Veio do Supremo o aviso de que não cabia ao Congresso
interferir na maneira como o Executivo se organizaria para tomar decisões. No
mesmo fim de semana, o ministro Gilmar Mendes foi chamado ao Planalto para
encontrar Bolsonaro. No dia seguinte, os redatores da PEC colocaram o
presidente na cabeça do comitê e lhe atribuíram sua composição.
Parlamentares reagiram. E se Bolsonaro montasse um escrete
de ouro, com Weintraub, Damares e Araújo? Nova redação definiu as Pastas que
integrariam o comitê, nenhuma delas comandadas pelos generais do Palácio. Até
mesmo o ministro-chefe da Casa Civil, Walter Braga Netto, comandante do atual
comitê de crise, foi deixado de fora.
“Não queremos generais nisso”, justificou um dos envolvidos
na costura política. “Eles já foram avisados de que isso é um golpe?”,
perguntou um general, alertando para a possibilidade de que, aprovada a PEC,
nada impediria que Bolsonaro demitisse todos os ministros cujas Pastas lá
estavam listadas e nomeasse militares para seu lugar.

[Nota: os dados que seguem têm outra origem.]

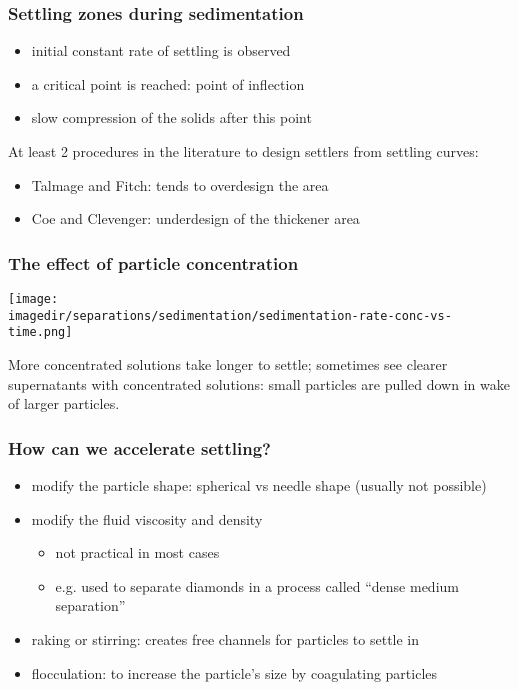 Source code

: \begin{frame}\frametitle{Settling zones during sedimentation}
	\begin{itemize}
		\item	initial constant rate of settling is observed
		\item	a critical point is reached: point of inflection
		\item	slow compression of the solids after this point
	\end{itemize}
	\vspace{12pt}
	At least 2 procedures in the literature to design settlers from settling curves:
	\begin{itemize}
		\item	Talmage and Fitch: tends to overdesign the area
		\item	Coe and Clevenger: underdesign of the thickener area
	\end{itemize}

	\vspace{12pt}
	{\color{myGreen}{In practice: we will rely on outside consultants and civil engineers, most likely, to size and design the unit. Else see the references at end for more details.}}
\end{frame}

\begin{frame}\frametitle{The effect of particle concentration}
	\begin{center}
		\texttt{[image: \\imagedir/separations/sedimentation/sedimentation-rate-conc-vs-time.png]}
	\end{center}

	More concentrated solutions take longer to settle; sometimes see clearer supernatants with concentrated solutions: small particles are pulled down in wake of larger particles.
\end{frame}

\begin{frame}\frametitle{How can we accelerate settling?}
	\begin{itemize}
		\item	modify the particle shape: spherical vs needle shape (usually not possible)
		\item	modify the fluid viscosity and density
		\begin{itemize}
			\item	not practical in most cases
			\item	e.g. used to separate diamonds in a process called ``dense medium separation''
		\end{itemize}
		\item	raking or stirring: creates free channels for particles to settle in
		\item	flocculation: to increase the particle's size by coagulating particles
	\end{itemize}
\end{frame}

Na quarta-feira, dia para o qual sua votação foi pautada, o
texto amanheceu com Braga Netto e Luiz Eduardo Ramos, devidamente incluídos. Ao
Congresso, que terá oito assentos no Comitê, sem direito a voto, caberá vetar
decisões que “afrontem o interesse público”, redação que também desagradou
militares resistentes à prerrogativa do Legislativo.
No fim, o Congresso havia feito mais concessões do que
pretendia, mas esperava ter evitado que a gestão da crise se resumisse a um
dueto entre governo e Supremo. Para encorpar a PEC, os parlamentares acabaram
puxando para o texto as mudanças pretendidas pelo Banco Central para dar mais
liquidez ao mercado.
No meio desse vaivém, Bolsonaro sancionou a ajuda de R$ 600
aos informais. Com a PEC, cairá um dos obstáculos para que o dinheiro chegue na
ponta do desespero. Se Bolsonaro pretendia inocular nas instituições que o
isolam o vírus da desconfiança mútua, foi bem sucedido. Não passaria de um
festival de discórdia se o ingresso não fosse cobrado em vidas.